Optionally, add data connectors to your instance group. Data connectors manage the libraries and configurations that are required for hosts to connect to various data sources.

Before you begin

You must be a cluster administrator, consumer administrator, or have the SPARK_INSTANCEGROUP_CONFIGURE and SPARK_DATACONNECTOR_VIEW permissions to configure data connectors for an instance group.

About this task

Add data connectors to an instance group and enable them for all notebooks in the instance group to connect to data sources when you create notebook services and submit Spark batch applications.

IBM® Spectrum Conductor provides five types of built-in data connectors. You can also build your own data connector (for example, to connect to MapR XD). For more information, including limitations when data connectors are configured for an instance group, see Data connectors.

Procedure

  1. Click the Data Connectors tab.
  2. Optional: Enable concurrent user access to run Spark SQL by using Derby for the embedded metastore. When enabled, a default data connector is added to enable concurrent user access to run Spark SQL by using Derby for the embedded metastore. If not enabled, the Derby embedded metastore works only for the first execution user.
    Note: This option is enabled by default. Spark versions not supported: 1.5.2 and 1.6.1.
  3. Click Add to create a data connector.
  4. Enter the name of the data connector. The data connector name must start with a letter and can contain letters, numbers, and dashes. The maximum length is 100 characters.
  5. Select the type of data connector.
    If you selected the IBM Cloud Object Storage data connector, you must set the fs.s3d.data_connector_name.access.key and fs.s3d.data_connector_name.secret.key properties within your application code. If Cloud Object Storage is set as the default file system, when running the notebooks application, the following properties must be set early in the application:
    • fs.s3d.data_connector_name.proxy.host
    • fs.s3d.data_connector_name.proxy.port
    • fs.s3d.data_connector_name.access.key
    • fs.s3d.data_connector_name.secret.key

    If your environment requires a proxy, define the http_proxy or https_proxy environment variable on all hosts in the instance group. Or, set the fs.s3d.data_connector_name.proxy.host and fs.s3d.data_connector_name.proxy.port properties within your application code.

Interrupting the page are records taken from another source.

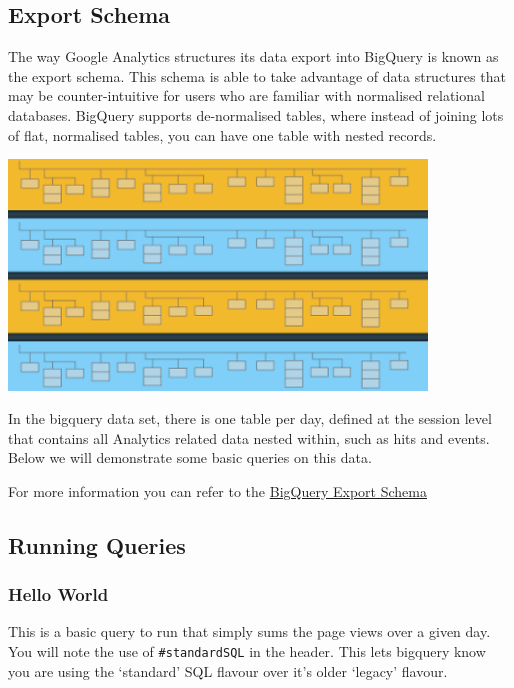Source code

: \documentclass[]{book}
\begin{document}
\subsection{Export Schema}\label{export-schema}

The way Google Analytics structures its data export into BigQuery is
known as the export schema. This schema is able to take advantage of
data structures that may be counter-intuitive for users who are familiar
with normalised relational databases. BigQuery supports de-normalised
tables, where instead of joining lots of flat, normalised tables, you
can have one table with nested records.

\includegraphics[width=4.37in]{img/bqexport}

In the bigquery data set, there is one table per day, defined at the
session level that contains all Analytics related data nested within,
such as hits and events. Below we will demonstrate some basic queries on
this data.

For more information you can refer to the
\href{https://support.google.com/analytics/answer/3437719?hl=en\&ref_topic=3416089\#}{BigQuery
Export Schema}

\subsection{Running Queries}\label{running-queries}

\subsubsection{Hello World}\label{hello-world}

This is a basic query to run that simply sums the page views over a
given day. You will note the use of \texttt{\#standardSQL} in the
header. This lets bigquery know you are using the `standard' SQL flavour
over it's older `legacy' flavour.
\end{document}
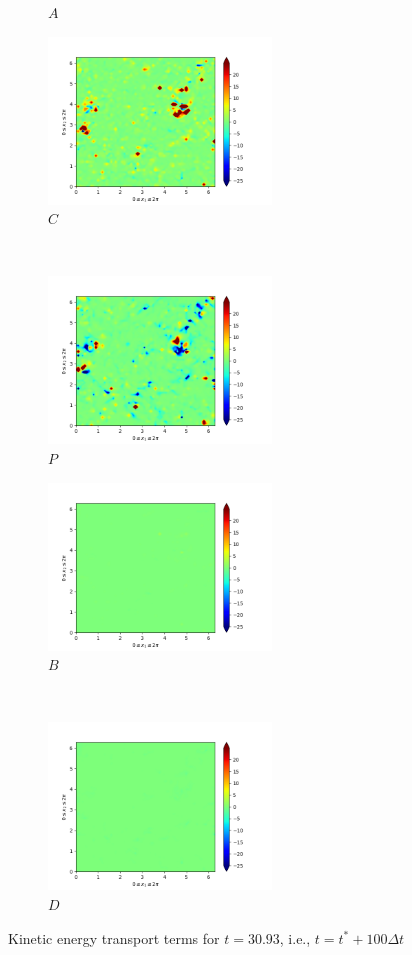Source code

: \begin{figure}[H]
\begin{subfigure}{0.45\textwidth}
        \caption{$A$}
    \end{subfigure}
    \newline
    \begin{subfigure}{0.45\textwidth}
        \includegraphics[height=1.75in]{media/run-cds-65/C-ke-1440.png}
        \caption{$C$}
    \end{subfigure}
    ~
    \begin{subfigure}{0.45\textwidth}
        \includegraphics[height=1.75in]{media/run-cds-65/P-ke-1440.png}
        \caption{$P$}
    \end{subfigure}
    \newline
    \begin{subfigure}{0.45\textwidth}
        \includegraphics[height=1.75in]{media/run-cds-65/B-ke-1440.png}
        \caption{$B$}
    \end{subfigure}
    ~
    \begin{subfigure}{0.45\textwidth}
        \includegraphics[height=1.75in]{media/run-cds-65/D-ke-1440.png}
        \caption{$D$}
    \end{subfigure}
    \caption{Kinetic energy transport terms for $t=30.93$, i.e., $t=t^{\ast} + 100 \Delta t$}
\end{figure}

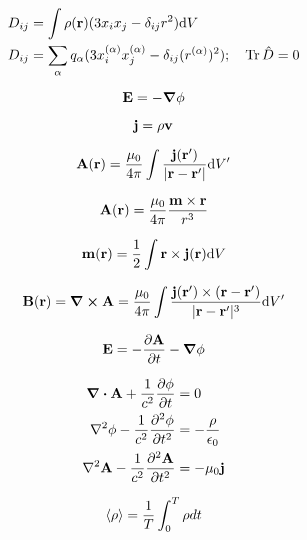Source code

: \documentclass[11pt,twoside]{article}
\begin{document}
\begin{multicols}{3}
\begin{footnotesize}
\begin{equation}
\begin{split}
&D_{ij} = \int \rho(\vb{r})(3x_ix_j-\delta_{ij}r^2)\dd V \\
&D_{ij} = \sum_{\alpha} q_{\alpha} ( 3 x_i^{(\alpha)}x_j^{(\alpha)} - \delta_{ij}(r^{(\alpha)})^2); \quad \Tr\hat{D} =0
\end{split}
\end{equation}

\begin{equation}
\vb{E} = - \gradient \phi
\end{equation}

\begin{equation}
\vb{j} = \rho \vb{v}
\end{equation}

\begin{equation}
\vb{A}(\vb{r}) = \frac{\mu_0}{4\pi} \int \frac{\vb{j}(\vb{r'})}{|\vb{r}-\vb{r'}|}\dd V'
\end{equation}

\begin{equation}
\vb{A}(\vb{r}) = \frac{\mu_0}{4\pi} \frac{\vb{m}\times\vb{r}}{r^3}
\end{equation}

\begin{equation}
\vb{m}(\vb{r}) = \frac{1}{2} \int \vb{r} \times \vb{j}(\vb{r})\dd V
\end{equation}

\begin{equation}
\vb{B}(\vb{r}) = \curl \vb{A} = \frac{\mu_0}{4\pi} \int \frac{\vb{j}(\vb{r'})\times (\vb{r}-\vb{r'})}{|\vb{r}-\vb{r'}|^3} \dd V'
\end{equation}

\begin{equation}
\vb{E} = -\pdv{\vb{A}}{t} - \gradient \phi
\end{equation}

\begin{equation}
\begin{split}
\div{\vb{A}} + \frac{1}{c^2} \pdv{\phi}{t} &= 0 \\
\laplacian{\phi} - \frac{1}{c^2} \pdv[2]{\phi}{t} &= -\frac{\rho}{\epsilon_0} \\
\laplacian{\vb{A}} - \frac{1}{c^2} \pdv[2]{\vb{A}}{t} &= -\mu_0 \vb{j}
\end{split}
\end{equation}

\begin{equation}
\expval{\rho} = \frac{1}{T} \int_0^T \rho dt 
\end{equation}


\end{footnotesize}
\end{multicols}
\end{document}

  6. Enter the required configuration settings for the data connector. These settings are different for each data connector type.

    For configuration details about each data connector type, see Data connectors.

  7. Click Save.
  8. Select the data connector to enable for all notebooks in the instance group by selecting the data connector check box.

    The check box includes the name and type of the data connector. For example, the check box might say dc1 and HDFS if you added an HDFS data connector with the name dc1 to the instance group. Enabled data connectors are selected by default when you submit a batch application and enable the data connector for the application from the cluster management console. You can overwrite the data connector at application submission time.

  9. Select the data connector that specifies the fs.default.FS parameter in the Hadoop configuration file from the drop-down menu. The data connector that is selected also applies for all notebooks that are configured for the instance group.

Results

The data connector is added to the list of data connectors in the instance group. If you enabled the data connector, it is available to all notebooks in the instance group.

What to do next

  1. Create and deploy the instance group.
    • Click Create and Deploy Instance Group to create the instance group and deploy its packages simultaneously. In this case, the new instance group appears on the Instance Groups page in the Ready state. Verify your deployment and then start the instance group.
    • Click Create Only to create the instance group but manually deploy its packages later. In this case, the new instance group appears on the Instance Groups page in the Registered state. When you are ready to deploy packages, deploy the instance group and verify the deployment. Then, start the instance group.
  2. Manage or modify data connectors in the instance group configuration. See Modifying instance groups.